Tak peduli bagaimana ceritanya.

Ia sangat berharap, di hati calon ayah mertua, ia adalah seseorang yang bisa diandalkan oleh kakak senior.

Suasana sekitar sangat hening, Yuci tiba-tiba merasakan detak jantungnya bertambah cepat.

Tangannya tanpa sadar memeluk tubuh gadis yang lebih mungil darinya itu.

Keintiman yang membara, bibir dan lidah saling bersentuhan.

Cinta menyalakan hasrat.

Tenggelam dalam pusaran asmara, Yuci sama sekali tak berpikir soal satu hal.

Mengapa yang diceritakan adalah pacar laki-laki pertama kali ke rumah pacar perempuan?

Bukankah seharusnya pacar perempuan yang pertama kali ke rumah pacar laki-laki?

Malam pun berlalu.

Pagi harinya, saat bangun tidur, bibir Yuci dan Lin Xiaoying tampak agak bengkak kemerahan.

Di depan cermin besar kamar mandi, keduanya saling berpandangan.

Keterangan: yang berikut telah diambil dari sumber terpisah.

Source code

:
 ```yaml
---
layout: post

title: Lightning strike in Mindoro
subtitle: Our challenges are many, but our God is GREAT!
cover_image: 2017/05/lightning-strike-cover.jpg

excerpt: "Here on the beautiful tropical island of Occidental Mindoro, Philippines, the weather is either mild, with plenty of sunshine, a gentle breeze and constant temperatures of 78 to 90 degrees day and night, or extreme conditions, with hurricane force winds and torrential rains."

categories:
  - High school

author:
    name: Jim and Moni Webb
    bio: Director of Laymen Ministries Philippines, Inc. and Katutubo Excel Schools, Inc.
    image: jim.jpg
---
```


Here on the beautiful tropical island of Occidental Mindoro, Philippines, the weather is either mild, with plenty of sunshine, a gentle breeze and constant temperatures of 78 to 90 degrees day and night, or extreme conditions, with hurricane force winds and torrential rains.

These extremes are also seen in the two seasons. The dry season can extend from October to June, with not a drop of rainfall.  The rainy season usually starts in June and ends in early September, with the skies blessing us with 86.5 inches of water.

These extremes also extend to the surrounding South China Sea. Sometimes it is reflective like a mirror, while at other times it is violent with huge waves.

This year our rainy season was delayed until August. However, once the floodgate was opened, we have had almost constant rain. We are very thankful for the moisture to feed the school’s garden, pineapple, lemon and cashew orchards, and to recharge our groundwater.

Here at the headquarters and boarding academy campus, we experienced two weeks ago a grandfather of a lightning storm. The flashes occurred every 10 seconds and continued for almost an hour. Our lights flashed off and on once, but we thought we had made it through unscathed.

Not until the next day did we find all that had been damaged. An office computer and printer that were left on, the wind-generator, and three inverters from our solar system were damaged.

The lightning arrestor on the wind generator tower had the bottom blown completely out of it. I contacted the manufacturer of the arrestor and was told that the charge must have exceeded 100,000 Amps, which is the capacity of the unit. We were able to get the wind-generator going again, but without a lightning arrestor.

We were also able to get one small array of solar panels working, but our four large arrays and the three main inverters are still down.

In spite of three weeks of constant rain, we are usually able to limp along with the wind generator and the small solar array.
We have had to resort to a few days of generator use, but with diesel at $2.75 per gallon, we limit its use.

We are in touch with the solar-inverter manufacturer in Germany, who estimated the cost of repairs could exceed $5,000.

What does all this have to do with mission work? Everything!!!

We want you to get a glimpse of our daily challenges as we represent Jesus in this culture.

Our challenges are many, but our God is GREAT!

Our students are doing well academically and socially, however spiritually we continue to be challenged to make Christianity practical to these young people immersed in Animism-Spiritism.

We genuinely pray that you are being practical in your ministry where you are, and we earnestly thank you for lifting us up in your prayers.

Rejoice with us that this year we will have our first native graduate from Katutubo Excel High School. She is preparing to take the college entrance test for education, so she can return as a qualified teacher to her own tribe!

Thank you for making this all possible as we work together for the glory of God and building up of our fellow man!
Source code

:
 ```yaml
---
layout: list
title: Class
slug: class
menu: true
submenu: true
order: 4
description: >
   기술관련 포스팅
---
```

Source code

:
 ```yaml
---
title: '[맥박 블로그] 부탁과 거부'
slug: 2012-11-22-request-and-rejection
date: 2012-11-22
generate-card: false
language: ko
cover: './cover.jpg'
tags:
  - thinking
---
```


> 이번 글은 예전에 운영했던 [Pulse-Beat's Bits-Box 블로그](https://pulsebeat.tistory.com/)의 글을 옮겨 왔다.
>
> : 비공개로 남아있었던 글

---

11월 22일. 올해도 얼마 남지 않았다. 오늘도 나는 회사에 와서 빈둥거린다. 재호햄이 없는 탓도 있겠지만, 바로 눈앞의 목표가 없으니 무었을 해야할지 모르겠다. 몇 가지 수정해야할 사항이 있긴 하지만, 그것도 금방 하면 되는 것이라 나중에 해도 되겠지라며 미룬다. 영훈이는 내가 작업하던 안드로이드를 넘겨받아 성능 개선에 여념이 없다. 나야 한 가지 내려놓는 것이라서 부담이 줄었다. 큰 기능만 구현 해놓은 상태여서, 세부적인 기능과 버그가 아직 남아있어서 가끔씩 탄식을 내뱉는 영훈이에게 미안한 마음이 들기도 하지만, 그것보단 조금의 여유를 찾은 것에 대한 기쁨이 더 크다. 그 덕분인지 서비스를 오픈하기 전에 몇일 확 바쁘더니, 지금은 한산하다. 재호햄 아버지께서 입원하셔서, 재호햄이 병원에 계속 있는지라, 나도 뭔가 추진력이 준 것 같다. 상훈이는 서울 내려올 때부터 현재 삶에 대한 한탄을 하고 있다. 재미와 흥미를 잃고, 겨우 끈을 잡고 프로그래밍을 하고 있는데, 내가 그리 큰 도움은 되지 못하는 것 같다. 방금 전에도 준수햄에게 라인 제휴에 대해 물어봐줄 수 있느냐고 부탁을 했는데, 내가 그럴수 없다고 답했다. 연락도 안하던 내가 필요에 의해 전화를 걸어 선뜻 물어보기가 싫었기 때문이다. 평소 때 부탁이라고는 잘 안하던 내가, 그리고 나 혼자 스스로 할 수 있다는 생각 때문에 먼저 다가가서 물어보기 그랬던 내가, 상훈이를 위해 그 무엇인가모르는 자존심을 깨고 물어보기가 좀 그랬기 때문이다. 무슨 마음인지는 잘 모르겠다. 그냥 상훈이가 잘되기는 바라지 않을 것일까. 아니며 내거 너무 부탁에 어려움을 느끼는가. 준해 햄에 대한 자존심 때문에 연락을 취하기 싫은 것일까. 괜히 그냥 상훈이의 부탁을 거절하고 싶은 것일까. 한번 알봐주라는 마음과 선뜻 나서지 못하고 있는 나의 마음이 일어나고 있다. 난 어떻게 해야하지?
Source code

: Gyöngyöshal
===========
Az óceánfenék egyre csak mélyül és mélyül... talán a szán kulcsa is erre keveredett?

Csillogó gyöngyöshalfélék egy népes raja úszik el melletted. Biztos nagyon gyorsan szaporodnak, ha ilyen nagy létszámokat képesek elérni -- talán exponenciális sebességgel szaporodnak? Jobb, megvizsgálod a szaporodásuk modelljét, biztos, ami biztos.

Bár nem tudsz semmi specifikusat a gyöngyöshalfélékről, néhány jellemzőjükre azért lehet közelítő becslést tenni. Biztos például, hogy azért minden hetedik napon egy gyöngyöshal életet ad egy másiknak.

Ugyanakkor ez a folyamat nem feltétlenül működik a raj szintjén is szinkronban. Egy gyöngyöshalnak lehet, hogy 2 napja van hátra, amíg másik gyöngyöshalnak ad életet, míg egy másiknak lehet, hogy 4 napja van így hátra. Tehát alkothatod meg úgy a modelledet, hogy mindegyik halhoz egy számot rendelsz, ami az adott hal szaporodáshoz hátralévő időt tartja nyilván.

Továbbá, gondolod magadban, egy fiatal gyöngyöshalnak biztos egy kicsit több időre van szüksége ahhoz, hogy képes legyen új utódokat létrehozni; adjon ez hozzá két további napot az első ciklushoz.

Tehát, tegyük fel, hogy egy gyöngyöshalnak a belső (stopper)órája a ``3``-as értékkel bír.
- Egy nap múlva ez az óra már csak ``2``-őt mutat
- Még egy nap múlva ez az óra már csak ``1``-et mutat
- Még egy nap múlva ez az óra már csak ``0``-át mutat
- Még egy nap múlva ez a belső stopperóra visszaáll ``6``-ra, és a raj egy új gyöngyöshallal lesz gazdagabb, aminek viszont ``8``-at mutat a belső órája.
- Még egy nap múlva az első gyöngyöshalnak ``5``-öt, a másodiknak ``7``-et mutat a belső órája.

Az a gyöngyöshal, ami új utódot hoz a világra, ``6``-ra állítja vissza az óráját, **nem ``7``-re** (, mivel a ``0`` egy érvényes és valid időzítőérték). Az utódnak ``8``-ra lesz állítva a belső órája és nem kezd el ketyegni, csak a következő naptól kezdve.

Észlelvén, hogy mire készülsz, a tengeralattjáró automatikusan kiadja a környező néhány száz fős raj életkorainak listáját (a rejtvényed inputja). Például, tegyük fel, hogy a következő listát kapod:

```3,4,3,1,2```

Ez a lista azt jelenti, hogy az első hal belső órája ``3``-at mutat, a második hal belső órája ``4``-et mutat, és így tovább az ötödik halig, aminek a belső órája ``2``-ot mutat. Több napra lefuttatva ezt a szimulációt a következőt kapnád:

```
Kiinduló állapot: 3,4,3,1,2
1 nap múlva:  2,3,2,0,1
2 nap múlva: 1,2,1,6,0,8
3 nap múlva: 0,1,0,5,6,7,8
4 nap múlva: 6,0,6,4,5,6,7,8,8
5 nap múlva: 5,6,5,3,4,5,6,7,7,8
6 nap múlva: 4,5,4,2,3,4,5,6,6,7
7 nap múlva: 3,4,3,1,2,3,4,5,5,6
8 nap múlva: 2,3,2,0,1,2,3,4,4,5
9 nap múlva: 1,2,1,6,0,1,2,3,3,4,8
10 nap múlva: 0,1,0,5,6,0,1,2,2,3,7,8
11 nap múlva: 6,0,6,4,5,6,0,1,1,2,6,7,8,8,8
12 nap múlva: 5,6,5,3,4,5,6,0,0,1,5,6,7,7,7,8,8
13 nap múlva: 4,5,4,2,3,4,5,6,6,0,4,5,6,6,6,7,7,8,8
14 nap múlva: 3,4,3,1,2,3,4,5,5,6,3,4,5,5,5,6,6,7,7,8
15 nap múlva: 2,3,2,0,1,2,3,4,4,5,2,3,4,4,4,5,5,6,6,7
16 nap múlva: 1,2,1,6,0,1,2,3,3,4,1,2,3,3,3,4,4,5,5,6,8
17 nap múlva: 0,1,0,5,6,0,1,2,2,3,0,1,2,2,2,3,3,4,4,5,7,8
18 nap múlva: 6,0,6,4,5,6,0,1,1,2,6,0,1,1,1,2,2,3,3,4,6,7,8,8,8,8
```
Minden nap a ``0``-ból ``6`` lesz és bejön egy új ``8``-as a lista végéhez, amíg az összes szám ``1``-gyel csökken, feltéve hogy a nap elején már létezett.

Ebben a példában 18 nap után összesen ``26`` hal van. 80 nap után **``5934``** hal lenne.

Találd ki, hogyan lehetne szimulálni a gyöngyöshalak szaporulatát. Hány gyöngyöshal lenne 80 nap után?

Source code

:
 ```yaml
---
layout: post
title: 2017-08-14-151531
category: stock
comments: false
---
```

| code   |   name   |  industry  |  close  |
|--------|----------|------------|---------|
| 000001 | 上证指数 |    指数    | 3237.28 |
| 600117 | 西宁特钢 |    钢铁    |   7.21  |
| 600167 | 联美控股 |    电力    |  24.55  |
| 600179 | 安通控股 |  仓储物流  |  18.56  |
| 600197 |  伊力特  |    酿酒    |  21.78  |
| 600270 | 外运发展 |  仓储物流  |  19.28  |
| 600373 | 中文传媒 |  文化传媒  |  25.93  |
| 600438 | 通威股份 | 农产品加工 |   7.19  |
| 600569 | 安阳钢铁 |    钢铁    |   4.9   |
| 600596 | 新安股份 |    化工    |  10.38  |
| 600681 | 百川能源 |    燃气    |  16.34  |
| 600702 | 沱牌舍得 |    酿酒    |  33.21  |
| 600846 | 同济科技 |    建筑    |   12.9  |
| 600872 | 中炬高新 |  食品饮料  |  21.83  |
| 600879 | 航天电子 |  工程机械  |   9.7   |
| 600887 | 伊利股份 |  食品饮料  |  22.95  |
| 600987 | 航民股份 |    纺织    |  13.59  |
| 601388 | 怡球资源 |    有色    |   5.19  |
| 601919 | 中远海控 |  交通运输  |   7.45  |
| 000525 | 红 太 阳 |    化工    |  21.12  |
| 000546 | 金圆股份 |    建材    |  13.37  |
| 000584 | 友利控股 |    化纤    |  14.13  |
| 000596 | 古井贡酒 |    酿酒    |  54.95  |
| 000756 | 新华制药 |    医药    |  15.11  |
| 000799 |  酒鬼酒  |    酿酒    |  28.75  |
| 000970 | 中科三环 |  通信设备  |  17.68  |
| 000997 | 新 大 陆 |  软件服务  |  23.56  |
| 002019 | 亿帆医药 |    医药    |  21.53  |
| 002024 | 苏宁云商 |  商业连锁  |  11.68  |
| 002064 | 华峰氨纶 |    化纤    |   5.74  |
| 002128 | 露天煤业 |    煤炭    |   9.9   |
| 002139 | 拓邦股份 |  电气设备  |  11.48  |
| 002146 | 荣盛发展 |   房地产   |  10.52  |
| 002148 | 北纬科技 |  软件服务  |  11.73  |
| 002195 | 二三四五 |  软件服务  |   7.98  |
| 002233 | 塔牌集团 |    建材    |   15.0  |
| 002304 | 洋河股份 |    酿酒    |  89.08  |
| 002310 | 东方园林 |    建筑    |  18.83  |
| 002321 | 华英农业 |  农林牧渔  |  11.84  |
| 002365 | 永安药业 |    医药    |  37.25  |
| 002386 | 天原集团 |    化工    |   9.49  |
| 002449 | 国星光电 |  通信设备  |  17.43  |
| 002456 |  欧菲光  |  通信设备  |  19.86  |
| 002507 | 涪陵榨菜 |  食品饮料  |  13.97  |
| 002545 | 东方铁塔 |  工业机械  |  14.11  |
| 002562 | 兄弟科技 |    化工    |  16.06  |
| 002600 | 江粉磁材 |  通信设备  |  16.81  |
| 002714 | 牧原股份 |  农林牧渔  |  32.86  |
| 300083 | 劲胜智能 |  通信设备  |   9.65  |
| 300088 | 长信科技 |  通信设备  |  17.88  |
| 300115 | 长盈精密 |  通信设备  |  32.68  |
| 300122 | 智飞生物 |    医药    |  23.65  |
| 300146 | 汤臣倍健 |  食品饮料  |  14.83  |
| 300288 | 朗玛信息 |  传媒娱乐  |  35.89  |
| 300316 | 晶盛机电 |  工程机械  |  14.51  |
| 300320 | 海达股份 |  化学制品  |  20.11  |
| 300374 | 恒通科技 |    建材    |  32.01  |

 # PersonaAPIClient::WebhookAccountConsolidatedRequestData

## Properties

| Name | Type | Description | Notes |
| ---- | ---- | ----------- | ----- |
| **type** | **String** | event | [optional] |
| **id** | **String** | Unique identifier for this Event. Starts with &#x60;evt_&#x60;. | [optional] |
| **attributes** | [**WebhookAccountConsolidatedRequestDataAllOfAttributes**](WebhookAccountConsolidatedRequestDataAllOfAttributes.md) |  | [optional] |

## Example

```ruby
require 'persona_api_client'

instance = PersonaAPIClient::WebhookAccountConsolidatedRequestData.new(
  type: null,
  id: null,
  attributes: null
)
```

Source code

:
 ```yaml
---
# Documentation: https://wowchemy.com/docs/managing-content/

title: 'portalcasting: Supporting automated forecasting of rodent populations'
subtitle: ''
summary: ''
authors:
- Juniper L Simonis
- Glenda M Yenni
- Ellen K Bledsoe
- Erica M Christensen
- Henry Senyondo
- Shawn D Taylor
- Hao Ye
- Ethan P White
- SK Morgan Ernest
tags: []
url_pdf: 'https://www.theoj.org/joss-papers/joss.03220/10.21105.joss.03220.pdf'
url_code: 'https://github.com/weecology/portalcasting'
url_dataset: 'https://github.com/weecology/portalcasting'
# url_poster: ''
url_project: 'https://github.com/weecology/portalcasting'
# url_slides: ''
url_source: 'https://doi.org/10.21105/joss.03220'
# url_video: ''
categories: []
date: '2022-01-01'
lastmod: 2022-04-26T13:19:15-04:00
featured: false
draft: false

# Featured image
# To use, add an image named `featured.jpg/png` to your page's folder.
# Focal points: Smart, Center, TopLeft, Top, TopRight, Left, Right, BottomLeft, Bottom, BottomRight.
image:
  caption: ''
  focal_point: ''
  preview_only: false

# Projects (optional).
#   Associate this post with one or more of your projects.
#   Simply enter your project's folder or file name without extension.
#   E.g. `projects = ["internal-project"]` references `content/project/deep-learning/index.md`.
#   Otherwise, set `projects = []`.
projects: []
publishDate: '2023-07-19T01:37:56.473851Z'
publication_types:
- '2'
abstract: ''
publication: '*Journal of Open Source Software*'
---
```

“Kalau begini terus, ayah nanti akan…” Walau di koran sang ayah punya reputasi sangat terjaga, tapi bagaimanapun ia orang dewasa. Lagi pula, sekarang musim dingin, tak ada nyamuk, jadi—

“Kakak, maafkan aku, aku benar-benar kelewatan.”

“Bagaimana kalau kita tidak sarapan? Langsung pergi saja?”

“Itu tidak sopan, kan?” Lin Xiaoying ragu sejenak, “Atau, kita buat alasan lain?”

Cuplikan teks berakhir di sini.